**ABOUT THIS TASK**
Provide again, from the entries below, every line from the one containing "Como se pode" through the one containing "Para utilizar este", exactly as written, and no other line.

━━━━━ EXTRACTED MATERIAL

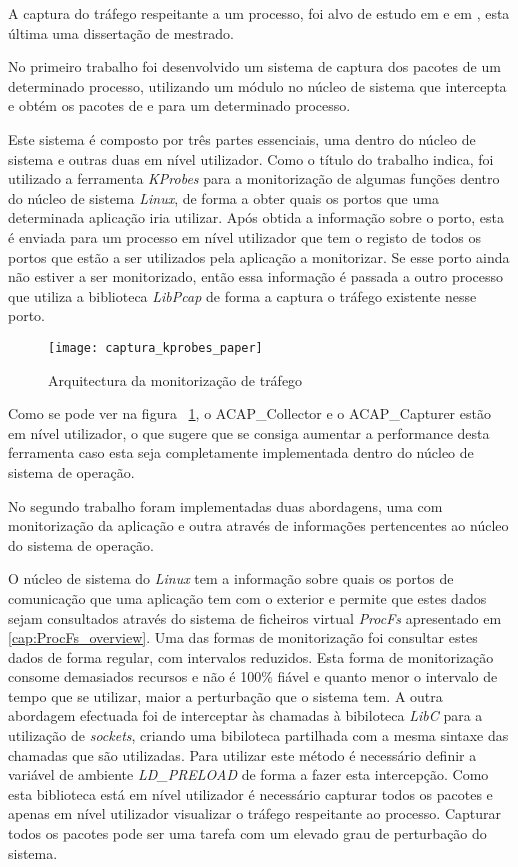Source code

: A captura do tráfego respeitante a um processo, foi alvo de estudo em \cite{1688981} e em \cite{Farruca:2009}, esta última uma dissertação de mestrado. 

No primeiro trabalho foi desenvolvido um sistema de captura dos pacotes de um determinado processo, utilizando um módulo no núcleo de sistema que intercepta e obtém os pacotes de e para um determinado processo.

Este sistema é composto por três partes essenciais, uma dentro do núcleo de sistema e outras duas em nível utilizador.
Como o título do trabalho indica, foi utilizado a ferramenta \textit{KProbes} para a monitorização de algumas funções dentro do núcleo de sistema \textit{Linux}, de forma a obter quais os portos que uma determinada aplicação iria utilizar.
Após obtida a informação sobre o porto, esta é enviada para um processo em nível utilizador que tem o registo de todos os portos que estão a ser utilizados pela aplicação a monitorizar.
Se esse porto ainda não estiver a ser monitorizado, então essa informação é passada a outro processo que utiliza a biblioteca \textit{LibPcap} de forma a captura o tráfego existente nesse porto.


\begin{figure}[h!]
       \centering
       \texttt{[image: captura\_kprobes\_paper]}
       \caption{Arquitectura da monitorização de tráfego}
	\label{fig:paper_capture_kprobes}
\end{figure}


Como se pode ver na figura ~\ref{fig:paper_capture_kprobes}, o ACAP\_Collector e o ACAP\_Capturer estão em nível utilizador, o que sugere que se consiga aumentar a performance desta ferramenta caso esta seja completamente implementada dentro do núcleo de sistema de operação.

No segundo trabalho foram implementadas duas abordagens, uma com monitorização da aplicação e outra através de informações pertencentes ao núcleo do sistema de operação.

O núcleo de sistema do \textit{Linux} tem a informação sobre quais os portos de comunicação que uma aplicação tem com o exterior e permite que estes dados sejam consultados através do sistema de ficheiros virtual \textit{ProcFs} apresentado em \ref{cap:ProcFs_overview}.
Uma das formas de monitorização foi consultar estes dados de forma regular, com intervalos reduzidos.
Esta forma de monitorização consome demasiados recursos e não é 100\% fiável e quanto menor o intervalo de tempo que se utilizar, maior a perturbação que o sistema tem.
A outra abordagem efectuada foi de interceptar às chamadas à bibiloteca \textit{LibC} para a utilização de \textit{sockets}, criando uma bibiloteca partilhada com a mesma sintaxe das chamadas que são utilizadas.
Para utilizar este método é necessário definir a variável de ambiente \textit{LD\_PRELOAD} de forma a fazer esta intercepção.
Como esta biblioteca está em nível utilizador é necessário capturar todos os pacotes e apenas em nível utilizador visualizar o tráfego respeitante ao processo.
Capturar todos os pacotes pode ser uma tarefa com um elevado grau de perturbação do sistema.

━━━━━━━━━━

**RESULT**
Como se pode ver na figura ~\ref{fig:paper_capture_kprobes}, o ACAP\_Collector e o ACAP\_Capturer estão em nível utilizador, o que sugere que se consiga aumentar a performance desta ferramenta caso esta seja completamente implementada dentro do núcleo de sistema de operação.

No segundo trabalho foram implementadas duas abordagens, uma com monitorização da aplicação e outra através de informações pertencentes ao núcleo do sistema de operação.

O núcleo de sistema do \textit{Linux} tem a informação sobre quais os portos de comunicação que uma aplicação tem com o exterior e permite que estes dados sejam consultados através do sistema de ficheiros virtual \textit{ProcFs} apresentado em \ref{cap:ProcFs_overview}.
Uma das formas de monitorização foi consultar estes dados de forma regular, com intervalos reduzidos.
Esta forma de monitorização consome demasiados recursos e não é 100\% fiável e quanto menor o intervalo de tempo que se utilizar, maior a perturbação que o sistema tem.
A outra abordagem efectuada foi de interceptar às chamadas à bibiloteca \textit{LibC} para a utilização de \textit{sockets}, criando uma bibiloteca partilhada com a mesma sintaxe das chamadas que são utilizadas.
Para utilizar este método é necessário definir a variável de ambiente \textit{LD\_PRELOAD} de forma a fazer esta intercepção.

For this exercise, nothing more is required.